▶ Task objective: From the entries, return every line where the string "NULL" shows up.

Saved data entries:
——

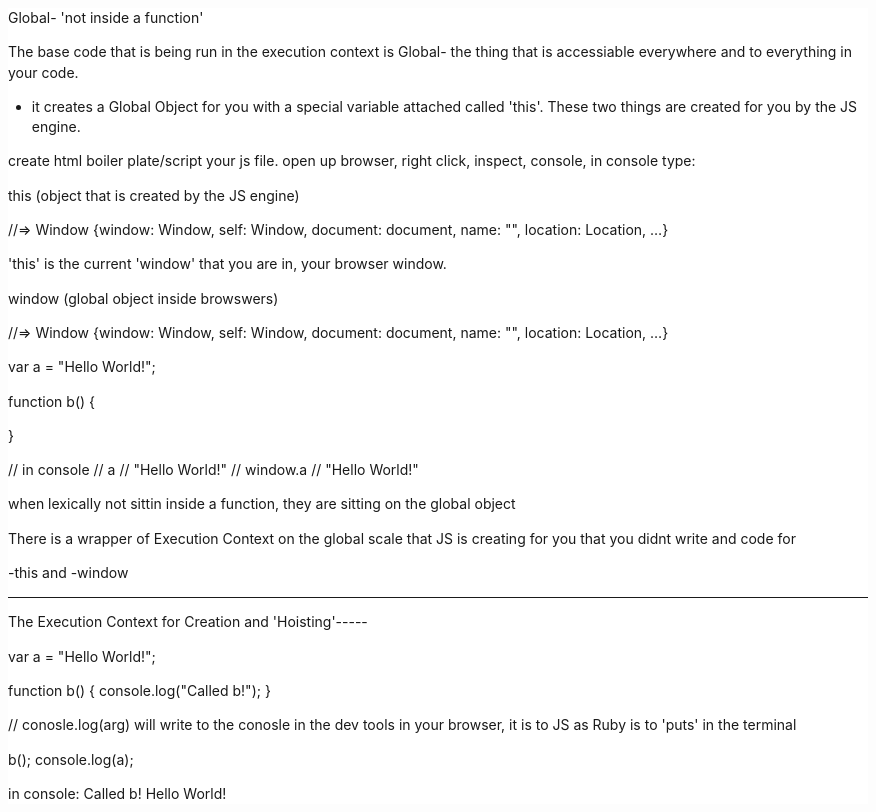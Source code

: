 Global- 'not inside a function'

The base code that is being run in the execution context is Global- the thing that is accessiable everywhere and to everything in your code. 

- it creates a Global Object for you with a special variable attached called 'this'.  These two things are created for you by the JS engine. 

create html boiler plate/script your js file.  open up browser, right click, inspect, console, in console type: 

this (object that is created by the JS engine)

//=> Window {window: Window, self: Window, document: document, name: "", location: Location, …}

'this' is the current 'window' that you are in, your browser window.  

window (global object inside browswers)

//=> Window {window: Window, self: Window, document: document, name: "", location: Location, …}

var a = "Hello World!"; 

function b() {
    
}

// in console 
// a
// "Hello World!"
// window.a
// "Hello World!"

when lexically not sittin inside a function, they are sitting on the global object 

There is a wrapper of Execution Context on the global scale that JS is creating for you that you didnt write and code for 

-this 
and 
-window 

__________________________________
The Execution Context for Creation and 'Hoisting'-----

var a = "Hello World!"; 

function b() {
    console.log("Called b!");
}

// conosle.log(arg)  will write to the conosle in the dev tools in your browser, it is to JS as Ruby is to 'puts' in the terminal 

b();
console.log(a);

in console: 
Called b!
Hello World!
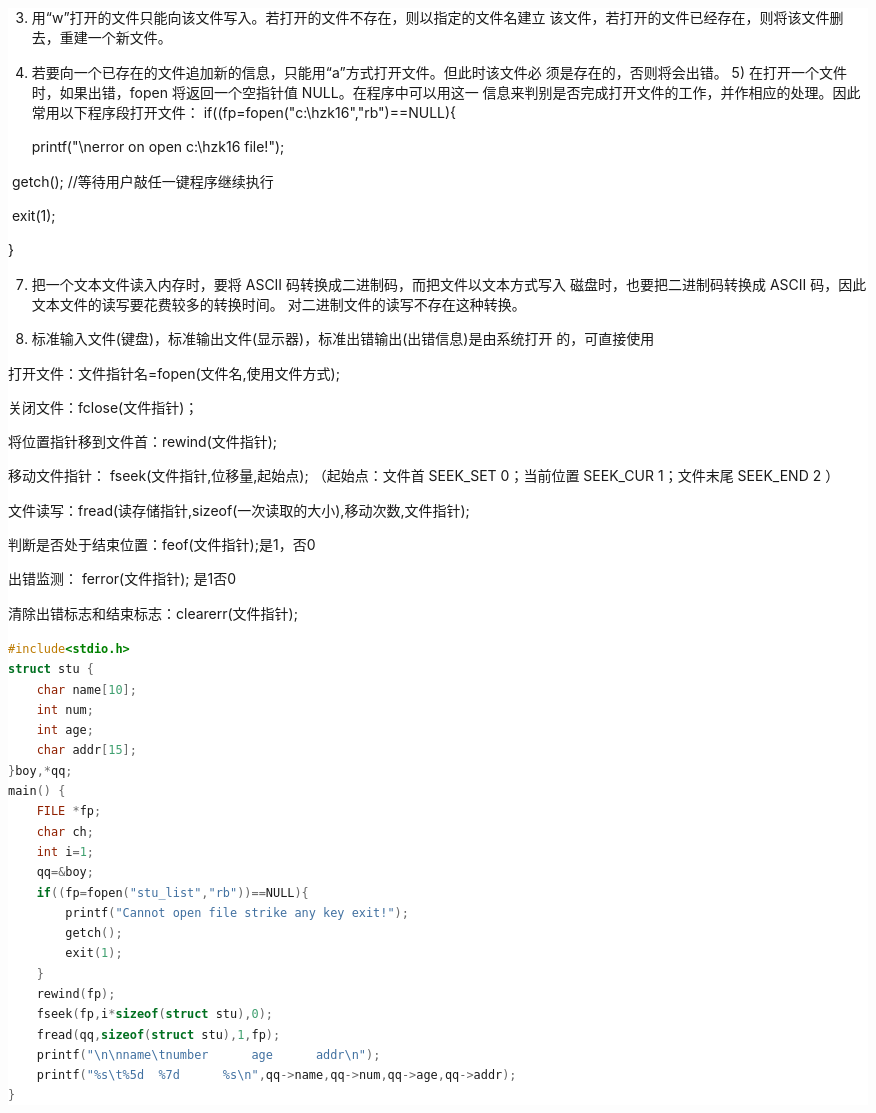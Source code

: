 3) 用“w”打开的文件只能向该文件写入。若打开的文件不存在，则以指定的文件名建立 该文件，若打开的文件已经存在，则将该文件删去，重建一个新文件。 

4) 若要向一个已存在的文件追加新的信息，只能用“a”方式打开文件。但此时该文件必 须是存在的，否则将会出错。 5) 在打开一个文件时，如果出错，fopen 将返回一个空指针值 NULL。在程序中可以用这一 信息来判别是否完成打开文件的工作，并作相应的处理。因此常用以下程序段打开文件： if((fp=fopen("c:\\hzk16","rb")==NULL){          

 	printf("\nerror on open c:\\hzk16 file!");           

​	getch();   //等待用户敲任一键程序继续执行        

​	exit(1); 

} 

7) 把一个文本文件读入内存时，要将 ASCII 码转换成二进制码，而把文件以文本方式写入 磁盘时，也要把二进制码转换成 ASCII 码，因此文本文件的读写要花费较多的转换时间。 对二进制文件的读写不存在这种转换。 

8) 标准输入文件(键盘)，标准输出文件(显示器)，标准出错输出(出错信息)是由系统打开 的，可直接使用

打开文件：文件指针名=fopen(文件名,使用文件方式);

关闭文件：fclose(文件指针)；

将位置指针移到文件首：rewind(文件指针); 

移动文件指针：  fseek(文件指针,位移量,起始点); （起始点：文件首 SEEK_SET 0；当前位置 SEEK_CUR 1；文件末尾 SEEK_END 2 ）

文件读写：fread(读存储指针,sizeof(一次读取的大小),移动次数,文件指针);

判断是否处于结束位置：feof(文件指针);是1，否0

出错监测： ferror(文件指针); 是1否0

清除出错标志和结束标志：clearerr(文件指针);

```c
#include<stdio.h> 
struct stu {   
    char name[10];   
    int num;   
    int age;   
    char addr[15]; 
}boy,*qq; 
main() {   
    FILE *fp;  
    char ch; 
    int i=1;   
    qq=&boy;   
    if((fp=fopen("stu_list","rb"))==NULL){
        printf("Cannot open file strike any key exit!");   
        getch();     
        exit(1);   
    }  
    rewind(fp);   
    fseek(fp,i*sizeof(struct stu),0);
    fread(qq,sizeof(struct stu),1,fp);
    printf("\n\nname\tnumber      age      addr\n");   
    printf("%s\t%5d  %7d      %s\n",qq->name,qq->num,qq->age,qq->addr); 
} 
```
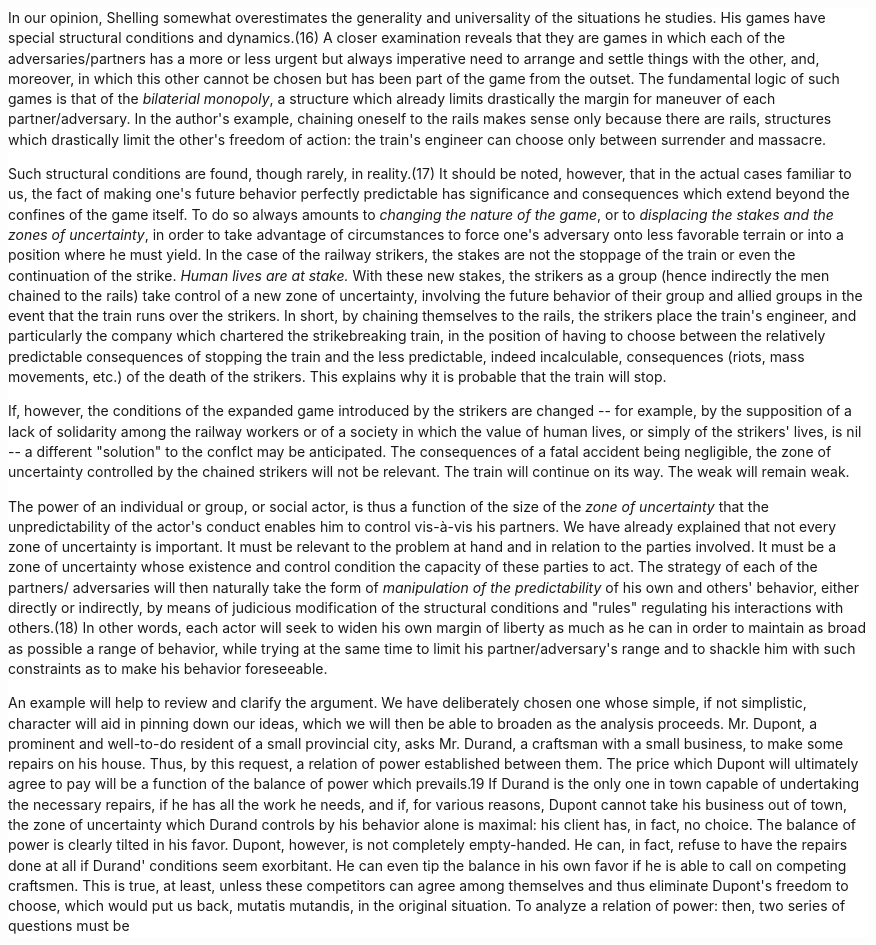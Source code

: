 In our opinion, Shelling somewhat overestimates the generality and universality of the situations he studies. His games have special structural conditions and dynamics.(16) A closer examination reveals that they are games in which each of the adversaries/partners has a more or less urgent but always imperative need to arrange and settle things with the other, and, moreover, in which this other cannot be chosen but has been part of the game from the outset. The fundamental logic of such games is that of the *bilaterial monopoly*, a structure which already limits drastically the margin for maneuver of each partner/adversary. In the author's example, chaining oneself to the rails makes sense only because there are rails, structures which drastically limit the other's freedom of action: the train's engineer can choose only between surrender and massacre.

Such structural conditions are found, though rarely, in reality.(17) It should be noted, however, that in the actual cases familiar to us, the fact of making one's future behavior perfectly predictable has significance and consequences which extend beyond the confines of the game itself. To do so always amounts to *changing the nature of the game*, or to *displacing the stakes and the zones of uncertainty*, in order to take advantage of circumstances to force one's adversary onto less favorable terrain or into a position where he must yield. In the case of the railway strikers, the stakes are not the stoppage of the train or even the continuation of the strike. *Human lives are at stake.* With these new stakes, the strikers as a group (hence indirectly the men chained to the rails) take control of a new zone of uncertainty, involving the future behavior of their group and allied groups in the event that the train runs over the strikers. In short, by chaining themselves to the rails, the strikers place the train's engineer, and particularly the company which chartered the strikebreaking train, in the position of having to choose between the relatively predictable consequences of stopping the train and the less predictable, indeed incalculable, consequences (riots, mass movements, etc.) of the death of the strikers. This explains why it is probable that the train will stop.

If, however, the conditions of the expanded game introduced by the strikers are changed -- for example, by the supposition of a lack of solidarity among the railway workers or of a society in which the value of human lives, or simply of the strikers' lives, is nil -- a different "solution" to the conflct may be anticipated. The consequences of a fatal accident being negligible, the zone of uncertainty controlled by the chained strikers will not be relevant. The train will continue on its way. The weak will remain weak.

The power of an individual or group, or social actor, is thus a function of the size of the *zone of uncertainty* that the unpredictability of the actor's conduct enables him to control vis-à-vis his partners. We have already explained that not every zone of uncertainty is important. It must be relevant to the problem at hand and in relation to the parties involved.  It must be a zone of uncertainty whose existence and control condition the capacity of these parties to act. The strategy of each of the partners/ adversaries will then naturally take the form of *manipulation of the predictability* of his own and others' behavior, either directly or indirectly, by means of judicious modification of the structural conditions and "rules" regulating his interactions with others.(18) In other words, each actor will seek to widen his own margin of liberty as much as he can in order to maintain as broad as possible a range of behavior, while trying at the same time to limit his partner/adversary's range and to shackle him with such constraints as to make his behavior foreseeable.

An example will help to review and clarify the argument. We have
deliberately chosen one whose simple, if not simplistic, character will aid
in pinning down our ideas, which we will then be able to broaden as the
analysis proceeds.
Mr. Dupont, a prominent and well-to-do resident of a small provincial
city, asks Mr. Durand, a craftsman with a small business, to make some
repairs on his house. Thus, by this request, a relation of power
established between them. The price which Dupont will ultimately agree
to pay will be a function of the balance of power which prevails.19 If
Durand is the only one in town capable of undertaking the necessary
repairs, if he has all the work he needs, and if, for various reasons,
Dupont cannot take his business out of town, the zone of uncertainty
which Durand controls by his behavior alone is maximal: his client has, in
fact, no choice. The balance of power is clearly tilted in his favor. Dupont,
however, is not completely empty-handed. He can, in fact, refuse to have
the repairs done at all if Durand' conditions seem exorbitant. He can
even tip the balance in his own favor if he is able to call on competing
craftsmen. This is true, at least, unless these competitors can agree among
themselves and thus eliminate Dupont's freedom to choose, which would
put us back, mutatis mutandis, in the original situation.
To analyze a relation of power: then, two series of questions must be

——

▶ Result of the task:
4) 若要向一个已存在的文件追加新的信息，只能用“a”方式打开文件。但此时该文件必 须是存在的，否则将会出错。 5) 在打开一个文件时，如果出错，fopen 将返回一个空指针值 NULL。在程序中可以用这一 信息来判别是否完成打开文件的工作，并作相应的处理。因此常用以下程序段打开文件： if((fp=fopen("c:\\hzk16","rb")==NULL){          
    if((fp=fopen("stu_list","rb"))==NULL){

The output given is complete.